20年後バージョンの藪中店長がなぜかめぐるがユーキにアーンした焼肉を横から食べてしまうのが(笑)。持ってきたコムタンスープは溢れまくってるし、「猥談中すみません」だし。
この人よく店長やってられるなあ。そして毎回のようにケンカしながらなおもこの店に通い続けるユーキもなんなのか。

・にこにこ笑顔で溢れ気味のコムタンスープに手を伸ばすめぐる。いいんだあれで?
そしてめぐるが引っくり返したコムタンスープを「全面的に私がかぶりましたので」な藪中店長を「聞いてねーんだよ!」と責めるユーキ。いや一応被害者なんだからその言い方はかわいそうでは。

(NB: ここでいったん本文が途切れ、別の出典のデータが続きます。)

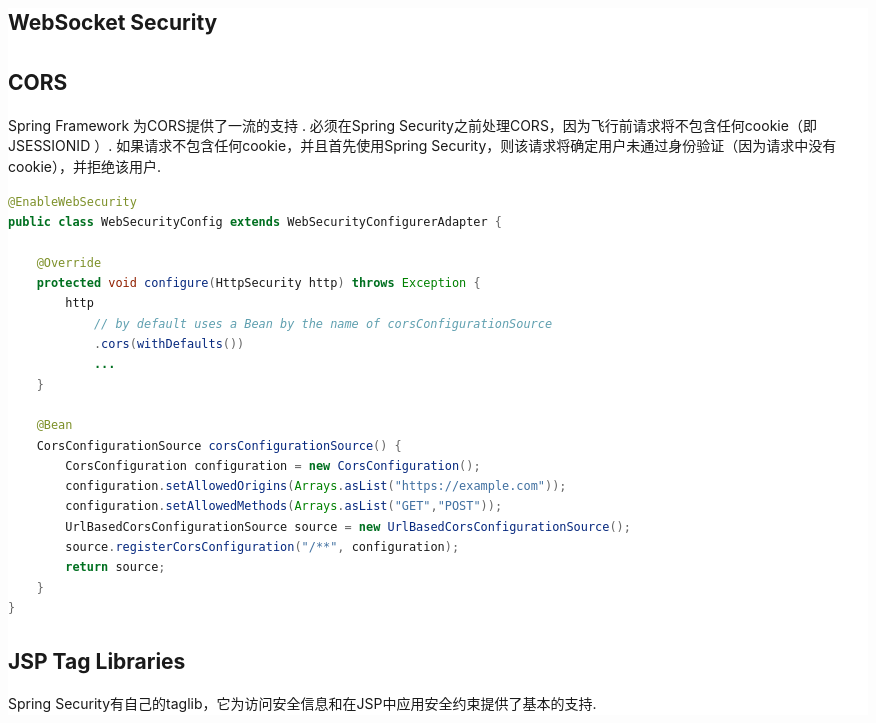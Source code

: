 ## WebSocket Security

## CORS
Spring Framework 为CORS提供了一流的支持 . 必须在Spring Security之前处理CORS，因为飞行前请求将不包含任何cookie（即JSESSIONID ）. 如果请求不包含任何cookie，并且首先使用Spring Security，则该请求将确定用户未通过身份验证（因为请求中没有cookie），并拒绝该用户.
```java
@EnableWebSecurity
public class WebSecurityConfig extends WebSecurityConfigurerAdapter {

    @Override
    protected void configure(HttpSecurity http) throws Exception {
        http
            // by default uses a Bean by the name of corsConfigurationSource
            .cors(withDefaults())
            ...
    }

    @Bean
    CorsConfigurationSource corsConfigurationSource() {
        CorsConfiguration configuration = new CorsConfiguration();
        configuration.setAllowedOrigins(Arrays.asList("https://example.com"));
        configuration.setAllowedMethods(Arrays.asList("GET","POST"));
        UrlBasedCorsConfigurationSource source = new UrlBasedCorsConfigurationSource();
        source.registerCorsConfiguration("/**", configuration);
        return source;
    }
}
```

## JSP Tag Libraries
Spring Security有自己的taglib，它为访问安全信息和在JSP中应用安全约束提供了基本的支持.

仮にも自分の彼女が火傷させたんだからここは謝るべきところだろうに。
とことん相性の悪い二人ですが・・・ある意味仲良しなのか?「コニタンは欽ちゃんバンドです」とか言いながら力比べ状態になってるシーン、DVD収録の未公開映像(時間の都合で?カットされた部分)ではそのまま二人で踊ってましたし。

・なぜか自動ドアに挟まれてじたばたしてる江口を「待てよ!」と追いかけてゆくユーキ。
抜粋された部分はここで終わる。